Reproduce word for word, from the entries below, the line with "18259 | 49228 |", the line with "25692 | 73742 |", and every line between them, and nothing more.

-- Dataset entries follows --

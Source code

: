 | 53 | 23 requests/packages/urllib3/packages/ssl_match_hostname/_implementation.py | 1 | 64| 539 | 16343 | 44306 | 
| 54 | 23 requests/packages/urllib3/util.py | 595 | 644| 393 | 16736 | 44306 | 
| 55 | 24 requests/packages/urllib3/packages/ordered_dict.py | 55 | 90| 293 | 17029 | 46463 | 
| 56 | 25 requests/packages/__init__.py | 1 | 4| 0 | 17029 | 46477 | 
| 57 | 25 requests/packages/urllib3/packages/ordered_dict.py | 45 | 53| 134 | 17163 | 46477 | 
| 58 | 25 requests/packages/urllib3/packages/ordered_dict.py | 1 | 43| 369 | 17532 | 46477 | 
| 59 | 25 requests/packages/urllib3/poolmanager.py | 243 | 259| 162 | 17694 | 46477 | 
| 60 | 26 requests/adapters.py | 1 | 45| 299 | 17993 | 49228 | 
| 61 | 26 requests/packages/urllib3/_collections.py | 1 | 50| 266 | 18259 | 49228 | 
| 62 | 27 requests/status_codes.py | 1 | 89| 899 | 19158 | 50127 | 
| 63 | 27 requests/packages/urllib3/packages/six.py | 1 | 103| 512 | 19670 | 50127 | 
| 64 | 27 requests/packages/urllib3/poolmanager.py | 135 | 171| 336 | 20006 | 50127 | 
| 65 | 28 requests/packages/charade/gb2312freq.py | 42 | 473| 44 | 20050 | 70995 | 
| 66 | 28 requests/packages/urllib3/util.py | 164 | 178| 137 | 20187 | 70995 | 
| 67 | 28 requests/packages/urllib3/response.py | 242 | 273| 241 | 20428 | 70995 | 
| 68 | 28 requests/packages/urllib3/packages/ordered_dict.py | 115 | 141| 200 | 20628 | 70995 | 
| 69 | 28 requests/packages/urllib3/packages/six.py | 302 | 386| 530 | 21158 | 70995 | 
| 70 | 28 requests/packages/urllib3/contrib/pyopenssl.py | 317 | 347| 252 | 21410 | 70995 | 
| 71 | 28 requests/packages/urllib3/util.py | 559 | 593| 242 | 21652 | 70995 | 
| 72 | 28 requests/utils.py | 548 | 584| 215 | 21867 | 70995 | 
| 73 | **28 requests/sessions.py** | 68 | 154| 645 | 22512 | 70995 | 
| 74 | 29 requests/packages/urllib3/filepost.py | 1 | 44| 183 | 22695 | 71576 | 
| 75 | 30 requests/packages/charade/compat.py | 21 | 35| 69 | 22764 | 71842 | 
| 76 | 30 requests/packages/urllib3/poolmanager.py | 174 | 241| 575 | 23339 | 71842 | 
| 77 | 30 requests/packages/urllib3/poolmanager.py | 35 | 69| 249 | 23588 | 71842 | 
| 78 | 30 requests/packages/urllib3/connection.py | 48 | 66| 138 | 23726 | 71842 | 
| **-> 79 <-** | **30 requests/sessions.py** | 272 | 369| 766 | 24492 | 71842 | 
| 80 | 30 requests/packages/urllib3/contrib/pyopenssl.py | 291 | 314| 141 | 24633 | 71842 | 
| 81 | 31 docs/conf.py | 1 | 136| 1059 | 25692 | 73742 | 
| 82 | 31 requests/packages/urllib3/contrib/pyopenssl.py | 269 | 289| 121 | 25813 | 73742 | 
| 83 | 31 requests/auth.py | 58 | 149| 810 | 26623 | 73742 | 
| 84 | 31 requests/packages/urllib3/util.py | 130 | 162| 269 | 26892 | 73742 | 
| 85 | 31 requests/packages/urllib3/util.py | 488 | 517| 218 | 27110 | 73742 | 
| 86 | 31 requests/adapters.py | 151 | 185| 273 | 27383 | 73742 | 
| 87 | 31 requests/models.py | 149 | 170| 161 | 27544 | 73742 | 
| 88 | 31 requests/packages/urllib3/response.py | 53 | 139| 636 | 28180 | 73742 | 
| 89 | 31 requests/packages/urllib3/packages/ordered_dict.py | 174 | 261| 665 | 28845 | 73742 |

-- Dataset entries concluded --

- Answer below
| 61 | 26 requests/packages/urllib3/_collections.py | 1 | 50| 266 | 18259 | 49228 | 
| 62 | 27 requests/status_codes.py | 1 | 89| 899 | 19158 | 50127 | 
| 63 | 27 requests/packages/urllib3/packages/six.py | 1 | 103| 512 | 19670 | 50127 | 
| 64 | 27 requests/packages/urllib3/poolmanager.py | 135 | 171| 336 | 20006 | 50127 | 
| 65 | 28 requests/packages/charade/gb2312freq.py | 42 | 473| 44 | 20050 | 70995 | 
| 66 | 28 requests/packages/urllib3/util.py | 164 | 178| 137 | 20187 | 70995 | 
| 67 | 28 requests/packages/urllib3/response.py | 242 | 273| 241 | 20428 | 70995 | 
| 68 | 28 requests/packages/urllib3/packages/ordered_dict.py | 115 | 141| 200 | 20628 | 70995 | 
| 69 | 28 requests/packages/urllib3/packages/six.py | 302 | 386| 530 | 21158 | 70995 | 
| 70 | 28 requests/packages/urllib3/contrib/pyopenssl.py | 317 | 347| 252 | 21410 | 70995 | 
| 71 | 28 requests/packages/urllib3/util.py | 559 | 593| 242 | 21652 | 70995 | 
| 72 | 28 requests/utils.py | 548 | 584| 215 | 21867 | 70995 | 
| 73 | **28 requests/sessions.py** | 68 | 154| 645 | 22512 | 70995 | 
| 74 | 29 requests/packages/urllib3/filepost.py | 1 | 44| 183 | 22695 | 71576 | 
| 75 | 30 requests/packages/charade/compat.py | 21 | 35| 69 | 22764 | 71842 | 
| 76 | 30 requests/packages/urllib3/poolmanager.py | 174 | 241| 575 | 23339 | 71842 | 
| 77 | 30 requests/packages/urllib3/poolmanager.py | 35 | 69| 249 | 23588 | 71842 | 
| 78 | 30 requests/packages/urllib3/connection.py | 48 | 66| 138 | 23726 | 71842 | 
| **-> 79 <-** | **30 requests/sessions.py** | 272 | 369| 766 | 24492 | 71842 | 
| 80 | 30 requests/packages/urllib3/contrib/pyopenssl.py | 291 | 314| 141 | 24633 | 71842 | 
| 81 | 31 docs/conf.py | 1 | 136| 1059 | 25692 | 73742 | 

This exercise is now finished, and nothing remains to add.